Data under study Start Marker

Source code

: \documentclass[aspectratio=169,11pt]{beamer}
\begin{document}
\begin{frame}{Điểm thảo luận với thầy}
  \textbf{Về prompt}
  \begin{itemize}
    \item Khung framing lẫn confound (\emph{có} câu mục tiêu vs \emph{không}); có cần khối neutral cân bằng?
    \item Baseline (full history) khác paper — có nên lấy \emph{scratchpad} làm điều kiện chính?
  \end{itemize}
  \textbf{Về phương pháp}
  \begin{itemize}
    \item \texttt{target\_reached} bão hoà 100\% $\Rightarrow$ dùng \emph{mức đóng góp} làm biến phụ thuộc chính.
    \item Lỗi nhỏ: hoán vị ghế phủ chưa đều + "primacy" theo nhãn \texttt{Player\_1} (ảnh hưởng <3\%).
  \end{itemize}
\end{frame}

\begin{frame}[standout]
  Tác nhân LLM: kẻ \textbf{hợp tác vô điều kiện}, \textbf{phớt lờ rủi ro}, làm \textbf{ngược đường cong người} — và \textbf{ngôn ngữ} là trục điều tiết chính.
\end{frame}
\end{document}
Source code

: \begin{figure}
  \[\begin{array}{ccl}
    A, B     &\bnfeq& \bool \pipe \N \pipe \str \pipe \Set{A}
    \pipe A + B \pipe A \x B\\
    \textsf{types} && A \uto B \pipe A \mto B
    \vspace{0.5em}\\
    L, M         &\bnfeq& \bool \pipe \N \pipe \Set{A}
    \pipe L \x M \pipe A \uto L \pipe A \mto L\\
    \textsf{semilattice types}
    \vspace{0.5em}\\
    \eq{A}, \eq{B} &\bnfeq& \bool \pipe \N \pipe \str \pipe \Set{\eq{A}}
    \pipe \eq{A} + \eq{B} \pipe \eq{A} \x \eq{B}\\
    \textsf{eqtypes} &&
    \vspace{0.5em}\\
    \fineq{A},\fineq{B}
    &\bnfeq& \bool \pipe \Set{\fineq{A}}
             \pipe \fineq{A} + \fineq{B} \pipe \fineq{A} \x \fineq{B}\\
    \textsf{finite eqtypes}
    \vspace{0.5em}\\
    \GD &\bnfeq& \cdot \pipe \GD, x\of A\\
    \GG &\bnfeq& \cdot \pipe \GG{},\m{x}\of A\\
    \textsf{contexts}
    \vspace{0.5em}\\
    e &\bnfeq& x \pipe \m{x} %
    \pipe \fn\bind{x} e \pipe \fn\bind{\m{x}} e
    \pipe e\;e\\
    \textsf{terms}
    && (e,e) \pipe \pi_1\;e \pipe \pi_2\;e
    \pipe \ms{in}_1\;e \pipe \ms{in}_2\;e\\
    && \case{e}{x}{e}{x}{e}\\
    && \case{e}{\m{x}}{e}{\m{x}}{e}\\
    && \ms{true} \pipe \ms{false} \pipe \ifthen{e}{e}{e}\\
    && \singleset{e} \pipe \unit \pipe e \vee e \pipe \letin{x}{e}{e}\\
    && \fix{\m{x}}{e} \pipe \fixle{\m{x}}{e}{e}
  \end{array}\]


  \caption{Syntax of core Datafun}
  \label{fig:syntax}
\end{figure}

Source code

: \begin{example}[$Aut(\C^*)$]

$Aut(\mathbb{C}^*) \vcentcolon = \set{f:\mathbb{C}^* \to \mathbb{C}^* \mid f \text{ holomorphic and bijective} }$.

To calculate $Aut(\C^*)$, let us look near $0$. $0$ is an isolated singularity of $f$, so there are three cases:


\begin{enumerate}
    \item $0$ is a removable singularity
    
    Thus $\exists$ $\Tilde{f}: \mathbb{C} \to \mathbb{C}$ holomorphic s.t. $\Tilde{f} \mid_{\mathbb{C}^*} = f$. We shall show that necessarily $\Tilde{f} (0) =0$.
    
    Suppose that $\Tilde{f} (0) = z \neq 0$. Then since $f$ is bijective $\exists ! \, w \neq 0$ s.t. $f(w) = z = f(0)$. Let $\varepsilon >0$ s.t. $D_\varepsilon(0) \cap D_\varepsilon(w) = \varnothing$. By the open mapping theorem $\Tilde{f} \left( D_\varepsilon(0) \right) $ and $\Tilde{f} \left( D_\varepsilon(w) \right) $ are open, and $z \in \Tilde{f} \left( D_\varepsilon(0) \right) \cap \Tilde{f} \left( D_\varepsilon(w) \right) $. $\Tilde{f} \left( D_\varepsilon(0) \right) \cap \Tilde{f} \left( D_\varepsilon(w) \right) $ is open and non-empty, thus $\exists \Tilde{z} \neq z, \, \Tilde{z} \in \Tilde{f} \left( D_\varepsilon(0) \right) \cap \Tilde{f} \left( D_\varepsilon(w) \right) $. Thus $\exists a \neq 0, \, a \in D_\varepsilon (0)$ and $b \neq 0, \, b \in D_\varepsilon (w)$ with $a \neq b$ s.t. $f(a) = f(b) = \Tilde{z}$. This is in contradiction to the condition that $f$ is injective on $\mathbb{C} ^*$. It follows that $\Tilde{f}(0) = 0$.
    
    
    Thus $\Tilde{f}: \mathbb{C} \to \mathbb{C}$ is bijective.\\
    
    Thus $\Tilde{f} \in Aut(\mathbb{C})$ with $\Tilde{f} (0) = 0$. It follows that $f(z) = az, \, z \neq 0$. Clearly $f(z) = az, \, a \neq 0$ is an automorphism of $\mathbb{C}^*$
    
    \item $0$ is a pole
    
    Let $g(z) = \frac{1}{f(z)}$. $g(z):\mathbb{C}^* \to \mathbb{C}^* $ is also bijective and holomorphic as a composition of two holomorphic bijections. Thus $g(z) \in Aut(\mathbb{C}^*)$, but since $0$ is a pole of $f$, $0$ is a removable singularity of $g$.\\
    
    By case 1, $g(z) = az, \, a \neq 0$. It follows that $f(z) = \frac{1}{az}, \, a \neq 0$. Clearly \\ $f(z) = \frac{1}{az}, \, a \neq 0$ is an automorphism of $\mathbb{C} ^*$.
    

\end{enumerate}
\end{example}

Data under study End Marker

# Directions for this task
Each line in the records above with "bool" must be returned.

# Result
    A, B     &\bnfeq& \bool \pipe \N \pipe \str \pipe \Set{A}
    L, M         &\bnfeq& \bool \pipe \N \pipe \Set{A}
    \eq{A}, \eq{B} &\bnfeq& \bool \pipe \N \pipe \str \pipe \Set{\eq{A}}
    &\bnfeq& \bool \pipe \Set{\fineq{A}}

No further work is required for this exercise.